Desmond Doss – le héros du film – avoua avoir sauvé 50 soldats alors que ses camarades n'hésitèrent pas à doubler ce chiffre. Objecteur de conscience, il refusa de porter une arme pendant son service. Desmond était un protestant croyant et « adventiste du septième jour », de surcroît. Il était par conséquent très attaché à la liberté de conscience. Servir son pays, oui. Porter une arme, non. Cela allait à l'encontre de ses principes.
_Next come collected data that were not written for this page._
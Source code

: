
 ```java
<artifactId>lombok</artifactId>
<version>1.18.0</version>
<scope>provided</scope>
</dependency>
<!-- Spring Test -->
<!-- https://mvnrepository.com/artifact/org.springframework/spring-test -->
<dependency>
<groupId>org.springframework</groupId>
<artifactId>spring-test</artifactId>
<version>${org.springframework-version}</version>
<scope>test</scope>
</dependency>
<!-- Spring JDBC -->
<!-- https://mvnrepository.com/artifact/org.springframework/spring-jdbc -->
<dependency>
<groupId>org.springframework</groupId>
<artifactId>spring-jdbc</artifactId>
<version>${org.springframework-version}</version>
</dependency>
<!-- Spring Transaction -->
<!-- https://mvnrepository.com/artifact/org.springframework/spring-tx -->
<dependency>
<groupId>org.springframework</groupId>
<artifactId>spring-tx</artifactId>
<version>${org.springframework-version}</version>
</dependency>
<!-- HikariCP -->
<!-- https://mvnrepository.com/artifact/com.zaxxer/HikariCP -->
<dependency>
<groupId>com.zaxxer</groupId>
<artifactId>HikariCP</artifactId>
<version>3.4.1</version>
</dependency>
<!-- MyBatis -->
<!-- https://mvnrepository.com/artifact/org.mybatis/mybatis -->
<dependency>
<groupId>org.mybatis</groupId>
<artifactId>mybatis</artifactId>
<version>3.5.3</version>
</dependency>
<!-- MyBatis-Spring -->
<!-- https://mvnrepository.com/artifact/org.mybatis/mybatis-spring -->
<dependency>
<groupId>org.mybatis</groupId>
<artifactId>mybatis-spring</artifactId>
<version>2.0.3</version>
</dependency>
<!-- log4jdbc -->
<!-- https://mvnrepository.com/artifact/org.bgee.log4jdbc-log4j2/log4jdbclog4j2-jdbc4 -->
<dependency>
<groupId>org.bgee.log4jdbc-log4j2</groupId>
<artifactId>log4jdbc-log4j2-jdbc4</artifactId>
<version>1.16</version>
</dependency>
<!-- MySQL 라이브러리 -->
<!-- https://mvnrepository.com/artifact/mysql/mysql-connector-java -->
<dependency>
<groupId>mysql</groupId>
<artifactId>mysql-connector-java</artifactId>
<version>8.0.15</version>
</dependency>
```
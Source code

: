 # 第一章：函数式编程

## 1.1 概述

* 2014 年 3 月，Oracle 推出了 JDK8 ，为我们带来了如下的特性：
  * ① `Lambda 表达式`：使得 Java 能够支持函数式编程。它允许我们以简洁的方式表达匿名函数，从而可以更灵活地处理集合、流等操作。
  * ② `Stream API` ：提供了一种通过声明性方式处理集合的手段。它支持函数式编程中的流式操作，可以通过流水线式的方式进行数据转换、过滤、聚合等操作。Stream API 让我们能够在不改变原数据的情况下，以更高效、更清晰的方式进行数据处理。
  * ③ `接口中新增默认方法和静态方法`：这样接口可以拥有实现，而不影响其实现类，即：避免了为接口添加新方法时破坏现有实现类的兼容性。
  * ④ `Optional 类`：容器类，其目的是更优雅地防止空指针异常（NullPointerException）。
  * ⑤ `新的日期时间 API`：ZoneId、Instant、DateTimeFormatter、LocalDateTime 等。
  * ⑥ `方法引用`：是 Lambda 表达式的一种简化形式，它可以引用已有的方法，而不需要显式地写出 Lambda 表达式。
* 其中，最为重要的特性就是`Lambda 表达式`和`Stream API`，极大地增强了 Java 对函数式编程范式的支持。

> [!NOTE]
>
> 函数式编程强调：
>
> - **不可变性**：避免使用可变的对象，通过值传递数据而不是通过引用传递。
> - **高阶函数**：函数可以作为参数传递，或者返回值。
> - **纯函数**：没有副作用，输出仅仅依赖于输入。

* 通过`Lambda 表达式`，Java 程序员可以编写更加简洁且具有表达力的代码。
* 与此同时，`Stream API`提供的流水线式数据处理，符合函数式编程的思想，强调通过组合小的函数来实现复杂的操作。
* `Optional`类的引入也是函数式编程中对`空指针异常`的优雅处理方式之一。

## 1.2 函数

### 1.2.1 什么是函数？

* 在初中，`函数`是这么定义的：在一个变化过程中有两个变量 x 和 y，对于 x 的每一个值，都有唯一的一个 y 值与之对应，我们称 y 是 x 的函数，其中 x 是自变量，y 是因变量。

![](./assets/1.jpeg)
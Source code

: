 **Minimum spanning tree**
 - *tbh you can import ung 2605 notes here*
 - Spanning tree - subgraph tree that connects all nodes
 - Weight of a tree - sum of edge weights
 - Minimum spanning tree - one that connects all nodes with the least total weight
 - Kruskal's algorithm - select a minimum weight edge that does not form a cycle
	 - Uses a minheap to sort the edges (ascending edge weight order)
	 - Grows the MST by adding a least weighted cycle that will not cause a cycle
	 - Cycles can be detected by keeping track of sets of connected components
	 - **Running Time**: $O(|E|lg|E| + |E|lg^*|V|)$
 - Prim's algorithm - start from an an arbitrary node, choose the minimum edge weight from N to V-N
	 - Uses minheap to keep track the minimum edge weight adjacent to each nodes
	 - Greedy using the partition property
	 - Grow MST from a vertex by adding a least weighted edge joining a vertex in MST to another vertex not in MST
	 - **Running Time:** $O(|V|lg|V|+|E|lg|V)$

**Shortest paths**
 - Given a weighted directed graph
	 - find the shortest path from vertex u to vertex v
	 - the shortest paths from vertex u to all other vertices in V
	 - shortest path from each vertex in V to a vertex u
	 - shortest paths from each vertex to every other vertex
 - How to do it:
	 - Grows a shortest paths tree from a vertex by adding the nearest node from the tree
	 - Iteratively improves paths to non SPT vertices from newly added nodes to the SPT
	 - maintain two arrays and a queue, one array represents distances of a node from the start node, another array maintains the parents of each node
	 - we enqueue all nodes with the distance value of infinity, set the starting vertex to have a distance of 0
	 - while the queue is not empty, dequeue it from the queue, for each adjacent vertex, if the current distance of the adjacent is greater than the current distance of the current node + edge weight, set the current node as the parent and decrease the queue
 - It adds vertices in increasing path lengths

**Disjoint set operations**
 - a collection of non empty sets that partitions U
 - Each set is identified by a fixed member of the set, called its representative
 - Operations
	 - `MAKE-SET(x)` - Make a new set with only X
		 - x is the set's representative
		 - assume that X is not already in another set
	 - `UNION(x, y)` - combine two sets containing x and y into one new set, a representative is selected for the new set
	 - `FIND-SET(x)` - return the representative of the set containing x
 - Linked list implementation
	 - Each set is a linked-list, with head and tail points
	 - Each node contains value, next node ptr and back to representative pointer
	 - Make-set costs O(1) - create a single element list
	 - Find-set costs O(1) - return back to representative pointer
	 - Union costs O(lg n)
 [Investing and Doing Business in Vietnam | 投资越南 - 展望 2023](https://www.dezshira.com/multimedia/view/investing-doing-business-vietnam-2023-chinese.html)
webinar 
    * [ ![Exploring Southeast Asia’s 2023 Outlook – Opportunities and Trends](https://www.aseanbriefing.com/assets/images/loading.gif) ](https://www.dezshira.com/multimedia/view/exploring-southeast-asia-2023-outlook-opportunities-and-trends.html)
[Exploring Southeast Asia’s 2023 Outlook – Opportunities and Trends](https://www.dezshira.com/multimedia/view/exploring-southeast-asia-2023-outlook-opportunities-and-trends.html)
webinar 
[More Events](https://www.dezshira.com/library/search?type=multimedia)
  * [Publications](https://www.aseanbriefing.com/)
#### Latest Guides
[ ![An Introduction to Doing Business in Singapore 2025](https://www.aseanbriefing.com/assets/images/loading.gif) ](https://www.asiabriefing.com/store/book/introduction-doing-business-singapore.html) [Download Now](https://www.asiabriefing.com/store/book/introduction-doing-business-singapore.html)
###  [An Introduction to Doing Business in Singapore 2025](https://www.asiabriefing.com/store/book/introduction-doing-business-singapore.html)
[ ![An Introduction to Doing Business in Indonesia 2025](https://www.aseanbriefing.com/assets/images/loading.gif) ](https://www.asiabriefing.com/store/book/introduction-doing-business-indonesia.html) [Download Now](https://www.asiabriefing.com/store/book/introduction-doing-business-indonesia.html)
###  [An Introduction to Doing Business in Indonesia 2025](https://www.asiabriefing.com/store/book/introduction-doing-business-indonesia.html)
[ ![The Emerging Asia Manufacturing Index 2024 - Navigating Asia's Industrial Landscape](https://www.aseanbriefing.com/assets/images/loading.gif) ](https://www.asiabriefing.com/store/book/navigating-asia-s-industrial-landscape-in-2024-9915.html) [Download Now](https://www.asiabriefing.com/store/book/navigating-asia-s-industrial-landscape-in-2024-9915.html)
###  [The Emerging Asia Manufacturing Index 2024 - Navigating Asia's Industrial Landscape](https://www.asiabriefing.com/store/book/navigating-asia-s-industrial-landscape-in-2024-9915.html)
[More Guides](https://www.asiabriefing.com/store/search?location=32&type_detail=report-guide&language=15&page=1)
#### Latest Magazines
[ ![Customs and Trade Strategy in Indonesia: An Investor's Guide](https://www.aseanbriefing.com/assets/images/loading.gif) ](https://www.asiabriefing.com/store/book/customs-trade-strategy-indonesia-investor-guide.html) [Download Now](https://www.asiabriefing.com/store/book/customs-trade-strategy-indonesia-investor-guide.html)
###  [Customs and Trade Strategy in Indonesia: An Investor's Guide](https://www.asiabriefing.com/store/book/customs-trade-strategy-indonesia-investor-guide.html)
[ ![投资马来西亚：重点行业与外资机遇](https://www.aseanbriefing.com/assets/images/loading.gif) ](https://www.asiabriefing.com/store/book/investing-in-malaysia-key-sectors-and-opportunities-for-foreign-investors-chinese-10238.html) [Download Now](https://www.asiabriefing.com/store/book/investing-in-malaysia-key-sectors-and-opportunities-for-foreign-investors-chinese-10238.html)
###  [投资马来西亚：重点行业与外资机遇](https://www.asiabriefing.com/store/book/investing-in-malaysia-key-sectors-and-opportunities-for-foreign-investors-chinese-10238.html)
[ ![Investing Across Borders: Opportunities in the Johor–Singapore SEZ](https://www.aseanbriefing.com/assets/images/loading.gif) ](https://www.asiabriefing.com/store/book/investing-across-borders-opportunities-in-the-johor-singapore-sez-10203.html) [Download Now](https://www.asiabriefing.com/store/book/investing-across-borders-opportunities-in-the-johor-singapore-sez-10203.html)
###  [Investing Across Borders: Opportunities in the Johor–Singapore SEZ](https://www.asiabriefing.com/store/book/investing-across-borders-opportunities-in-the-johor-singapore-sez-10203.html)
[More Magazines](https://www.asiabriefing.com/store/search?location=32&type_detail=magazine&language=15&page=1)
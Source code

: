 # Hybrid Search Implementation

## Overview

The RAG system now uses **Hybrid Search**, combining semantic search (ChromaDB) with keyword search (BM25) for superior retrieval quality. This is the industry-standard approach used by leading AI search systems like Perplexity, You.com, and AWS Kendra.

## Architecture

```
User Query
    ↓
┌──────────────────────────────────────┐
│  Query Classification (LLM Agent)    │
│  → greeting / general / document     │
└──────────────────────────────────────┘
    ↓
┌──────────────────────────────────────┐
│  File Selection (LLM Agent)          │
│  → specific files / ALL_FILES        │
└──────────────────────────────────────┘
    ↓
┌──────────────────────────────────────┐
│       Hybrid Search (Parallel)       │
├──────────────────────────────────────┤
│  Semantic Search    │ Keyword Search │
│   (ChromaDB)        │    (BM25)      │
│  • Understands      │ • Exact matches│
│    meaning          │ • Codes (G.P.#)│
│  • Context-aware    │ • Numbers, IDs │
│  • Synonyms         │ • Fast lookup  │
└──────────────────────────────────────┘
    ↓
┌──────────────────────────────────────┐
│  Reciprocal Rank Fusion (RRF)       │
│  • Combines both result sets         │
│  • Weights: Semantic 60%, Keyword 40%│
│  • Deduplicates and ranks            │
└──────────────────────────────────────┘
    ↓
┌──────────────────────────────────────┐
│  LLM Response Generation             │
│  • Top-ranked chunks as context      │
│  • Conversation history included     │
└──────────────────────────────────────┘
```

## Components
Derrière la caméra, un acteur mythique. Jugez plutôt : Martin Riggs, Mad Max, William Wallace, Bret Maverick, etc. Mel Gibson – ici sous sa casquette de réalisateur ('Apocalypto', 'The Passion of the Christ', 'Braveheart') – signe son premier film en dix ans. L'attente en valait-elle la peine ? Avec dix minutes de standing ovation à la Mostra de Venise en septembre dernier, tout porte à le croire.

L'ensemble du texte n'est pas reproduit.